From: Masami Hiramatsu <mhiramat@kernel.org>
To: Ravi Bangoria <ravi.bangoria@linux.vnet.ibm.com>
Cc: peterz@infradead.org, mingo@redhat.com, acme@kernel.org,
alexander.shishkin@linux.intel.com, jolsa@redhat.com,
namhyung@kernel.org, linux-kernel@vger.kernel.org,
rostedt@goodmis.org, ananth@linux.vnet.ibm.com,
naveen.n.rao@linux.vnet.ibm.com, srikar@linux.vnet.ibm.com,
oleg@redhat.com
Subject: Re: [RFC 3/4] trace_uprobe: Support SDT markers having semaphore
Date: Thu, 1 Mar 2018 23:07:41 +0900 [thread overview]
Message-ID: <20180301230741.bf15b2ab4c4913303e54884a@kernel.org> (raw)
In-Reply-To: <20180228075345.674-4-ravi.bangoria@linux.vnet.ibm.com>
On Wed, 28 Feb 2018 13:23:44 +0530
Ravi Bangoria <ravi.bangoria@linux.vnet.ibm.com> wrote:
> Userspace Statically Defined Tracepoints[1] are dtrace style markers
> inside userspace applications. These markers are added by developer at
> important places in the code. Each marker source expands to a single
> nop instruction in the compiled code but there may be additional
> overhead for computing the marker arguments which expands to couple of
> instructions. If this computaion is quite more, execution of it can be
> ommited by runtime if() condition when no one is tracing on the marker:
>
> if (semaphore > 0) {
> Execute marker instructions;
> }
>
> Default value of semaphore is 0. Tracer has to increment the semaphore
> before recording on a marker and decrement it at the end of tracing.
>
> Implement the semaphore flip logic in trace_uprobe, leaving core uprobe
> infrastructure as is, except one new callback from uprobe_mmap() to
> trace_uprobe.
>
> There are two major scenarios while enabling the marker,
> 1. Trace already running process. In this case, find all suitable
> processes and increment the semaphore value in them.

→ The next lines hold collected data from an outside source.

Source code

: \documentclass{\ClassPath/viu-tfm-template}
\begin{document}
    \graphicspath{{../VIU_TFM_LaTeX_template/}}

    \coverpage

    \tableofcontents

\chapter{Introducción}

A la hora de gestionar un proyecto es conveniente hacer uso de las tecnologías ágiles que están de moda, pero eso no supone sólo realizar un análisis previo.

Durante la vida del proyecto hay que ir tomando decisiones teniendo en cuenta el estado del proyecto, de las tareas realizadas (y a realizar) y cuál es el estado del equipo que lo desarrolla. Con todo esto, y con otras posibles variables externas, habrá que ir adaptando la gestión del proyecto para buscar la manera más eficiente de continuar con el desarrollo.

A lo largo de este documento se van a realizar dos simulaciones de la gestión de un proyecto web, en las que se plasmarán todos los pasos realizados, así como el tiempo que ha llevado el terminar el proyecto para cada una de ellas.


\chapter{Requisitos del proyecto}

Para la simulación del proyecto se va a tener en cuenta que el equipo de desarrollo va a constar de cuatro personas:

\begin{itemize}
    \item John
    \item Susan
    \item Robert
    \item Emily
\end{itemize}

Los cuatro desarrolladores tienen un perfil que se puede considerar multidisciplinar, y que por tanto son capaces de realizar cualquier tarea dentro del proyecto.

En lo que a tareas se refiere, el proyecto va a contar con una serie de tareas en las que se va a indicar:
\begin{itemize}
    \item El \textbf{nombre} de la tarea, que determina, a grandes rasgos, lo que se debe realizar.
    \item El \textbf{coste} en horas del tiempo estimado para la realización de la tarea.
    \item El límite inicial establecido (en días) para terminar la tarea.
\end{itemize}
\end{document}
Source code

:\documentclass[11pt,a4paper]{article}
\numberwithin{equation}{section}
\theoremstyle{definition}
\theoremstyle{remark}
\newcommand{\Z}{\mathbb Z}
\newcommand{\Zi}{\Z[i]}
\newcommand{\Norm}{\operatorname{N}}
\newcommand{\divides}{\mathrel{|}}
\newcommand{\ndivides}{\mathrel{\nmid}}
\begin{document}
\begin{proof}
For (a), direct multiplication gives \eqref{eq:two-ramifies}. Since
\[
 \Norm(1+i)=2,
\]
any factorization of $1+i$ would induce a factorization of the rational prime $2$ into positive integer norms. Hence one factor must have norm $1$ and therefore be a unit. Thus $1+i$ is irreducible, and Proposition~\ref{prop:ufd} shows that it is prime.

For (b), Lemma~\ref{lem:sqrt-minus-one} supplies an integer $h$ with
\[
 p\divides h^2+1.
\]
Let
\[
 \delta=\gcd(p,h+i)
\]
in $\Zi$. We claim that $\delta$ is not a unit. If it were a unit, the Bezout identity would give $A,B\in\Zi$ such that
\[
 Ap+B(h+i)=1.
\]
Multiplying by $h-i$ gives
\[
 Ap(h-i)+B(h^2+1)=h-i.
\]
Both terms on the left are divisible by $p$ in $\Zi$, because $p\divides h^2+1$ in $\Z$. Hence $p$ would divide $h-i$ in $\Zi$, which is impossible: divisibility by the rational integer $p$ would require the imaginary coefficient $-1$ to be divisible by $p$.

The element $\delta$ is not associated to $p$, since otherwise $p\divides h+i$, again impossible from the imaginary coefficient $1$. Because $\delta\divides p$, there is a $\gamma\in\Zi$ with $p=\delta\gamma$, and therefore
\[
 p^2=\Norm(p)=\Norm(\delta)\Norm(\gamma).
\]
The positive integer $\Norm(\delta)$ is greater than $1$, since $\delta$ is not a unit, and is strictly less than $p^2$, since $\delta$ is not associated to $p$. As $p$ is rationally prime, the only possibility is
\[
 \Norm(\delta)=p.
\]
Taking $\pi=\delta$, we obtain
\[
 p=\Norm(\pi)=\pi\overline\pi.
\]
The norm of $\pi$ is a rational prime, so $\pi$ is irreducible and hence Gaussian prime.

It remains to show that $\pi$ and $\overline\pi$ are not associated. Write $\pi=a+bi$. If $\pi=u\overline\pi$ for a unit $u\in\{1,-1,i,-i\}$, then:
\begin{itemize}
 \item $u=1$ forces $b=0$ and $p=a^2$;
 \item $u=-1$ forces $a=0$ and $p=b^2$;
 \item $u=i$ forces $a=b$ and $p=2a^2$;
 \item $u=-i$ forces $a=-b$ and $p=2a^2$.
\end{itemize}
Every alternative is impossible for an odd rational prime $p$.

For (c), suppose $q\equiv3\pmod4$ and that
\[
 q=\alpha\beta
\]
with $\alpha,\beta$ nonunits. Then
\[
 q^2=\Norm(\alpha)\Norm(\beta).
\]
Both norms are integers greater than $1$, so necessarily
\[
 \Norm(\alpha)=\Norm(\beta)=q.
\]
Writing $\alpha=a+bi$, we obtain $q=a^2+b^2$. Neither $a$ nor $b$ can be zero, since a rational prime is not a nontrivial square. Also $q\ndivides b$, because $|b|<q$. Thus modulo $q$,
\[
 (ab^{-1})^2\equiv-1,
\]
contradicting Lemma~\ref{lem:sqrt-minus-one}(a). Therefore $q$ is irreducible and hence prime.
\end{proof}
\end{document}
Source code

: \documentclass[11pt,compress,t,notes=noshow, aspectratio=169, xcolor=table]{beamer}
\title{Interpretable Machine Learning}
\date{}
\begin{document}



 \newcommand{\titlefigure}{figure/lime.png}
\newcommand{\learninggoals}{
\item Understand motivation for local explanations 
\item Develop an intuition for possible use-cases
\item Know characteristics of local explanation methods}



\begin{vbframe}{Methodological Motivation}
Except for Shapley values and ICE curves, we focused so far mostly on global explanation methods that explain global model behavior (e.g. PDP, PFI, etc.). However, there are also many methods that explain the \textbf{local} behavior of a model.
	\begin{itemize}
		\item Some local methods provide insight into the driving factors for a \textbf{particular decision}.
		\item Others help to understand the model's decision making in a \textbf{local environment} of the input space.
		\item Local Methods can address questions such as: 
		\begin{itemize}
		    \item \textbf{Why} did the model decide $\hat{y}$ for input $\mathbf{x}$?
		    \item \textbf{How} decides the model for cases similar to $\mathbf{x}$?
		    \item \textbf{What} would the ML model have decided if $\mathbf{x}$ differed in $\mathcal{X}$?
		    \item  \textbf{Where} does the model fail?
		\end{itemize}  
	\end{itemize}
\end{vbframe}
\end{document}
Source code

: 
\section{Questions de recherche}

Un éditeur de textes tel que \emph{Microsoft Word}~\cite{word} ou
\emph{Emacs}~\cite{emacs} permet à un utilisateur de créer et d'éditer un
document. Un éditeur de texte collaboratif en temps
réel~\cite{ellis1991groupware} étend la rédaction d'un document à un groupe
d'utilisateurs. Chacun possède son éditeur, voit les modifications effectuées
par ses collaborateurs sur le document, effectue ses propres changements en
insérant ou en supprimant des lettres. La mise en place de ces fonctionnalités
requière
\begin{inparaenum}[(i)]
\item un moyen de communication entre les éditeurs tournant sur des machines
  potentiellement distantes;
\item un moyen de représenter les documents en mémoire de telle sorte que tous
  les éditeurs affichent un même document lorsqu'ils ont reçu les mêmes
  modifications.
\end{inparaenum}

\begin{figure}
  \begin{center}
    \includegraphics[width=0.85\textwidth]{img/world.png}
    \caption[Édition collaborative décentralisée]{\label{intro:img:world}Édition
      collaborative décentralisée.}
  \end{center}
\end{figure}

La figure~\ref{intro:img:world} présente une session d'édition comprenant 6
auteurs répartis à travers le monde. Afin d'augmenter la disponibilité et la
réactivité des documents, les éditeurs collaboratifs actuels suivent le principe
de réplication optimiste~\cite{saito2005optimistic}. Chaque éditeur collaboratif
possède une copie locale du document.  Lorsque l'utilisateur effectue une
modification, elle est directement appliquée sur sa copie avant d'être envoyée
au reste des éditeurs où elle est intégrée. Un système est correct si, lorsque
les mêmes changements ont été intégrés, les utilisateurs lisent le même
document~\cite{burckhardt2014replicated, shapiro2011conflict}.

> 2. Trace is already enabled when target binary is executed. In this
> case, all mmaps will get notified to trace_uprobe and trace_uprobe
> will increment the semaphore if corresponding uprobe is enabled.
>
> At the time of disabling probes, decrement semaphore in all existing
> target processes.
>
> Signed-off-by: Ravi Bangoria <ravi.bangoria@linux.vnet.ibm.com>
> ---
> include/linux/uprobes.h | 2 +
> kernel/events/uprobes.c | 5 ++
> kernel/trace/trace_uprobe.c | 145 ++++++++++++++++++++++++++++++++++++++++++++
> 3 files changed, 152 insertions(+)
>
> diff --git a/include/linux/uprobes.h b/include/linux/uprobes.h
> index 06c169e..04e9d57 100644
> --- a/include/linux/uprobes.h
> +++ b/include/linux/uprobes.h
> @@ -121,6 +121,8 @@ struct uprobe_map_info {
> unsigned long vaddr;
> };
>
> +extern void (*uprobe_mmap_callback)(struct vm_area_struct *vma);
> +
> extern int set_swbp(struct arch_uprobe *aup, struct mm_struct *mm, unsigned long vaddr);
> extern int set_orig_insn(struct arch_uprobe *aup, struct mm_struct *mm, unsigned long vaddr);
> extern bool is_swbp_insn(uprobe_opcode_t *insn);
> diff --git a/kernel/events/uprobes.c b/kernel/events/uprobes.c
> index 56dd7af..81d8aaf 100644
> --- a/kernel/events/uprobes.c
> +++ b/kernel/events/uprobes.c
> @@ -1051,6 +1051,8 @@ static void build_probe_list(struct inode *inode,
> spin_unlock(&uprobes_treelock);
> }
>
> +void (*uprobe_mmap_callback)(struct vm_area_struct *vma) = NULL;
> +
> /*
> * Called from mmap_region/vma_adjust with mm->mmap_sem acquired.
> *
> @@ -1063,6 +1065,9 @@ int uprobe_mmap(struct vm_area_struct *vma)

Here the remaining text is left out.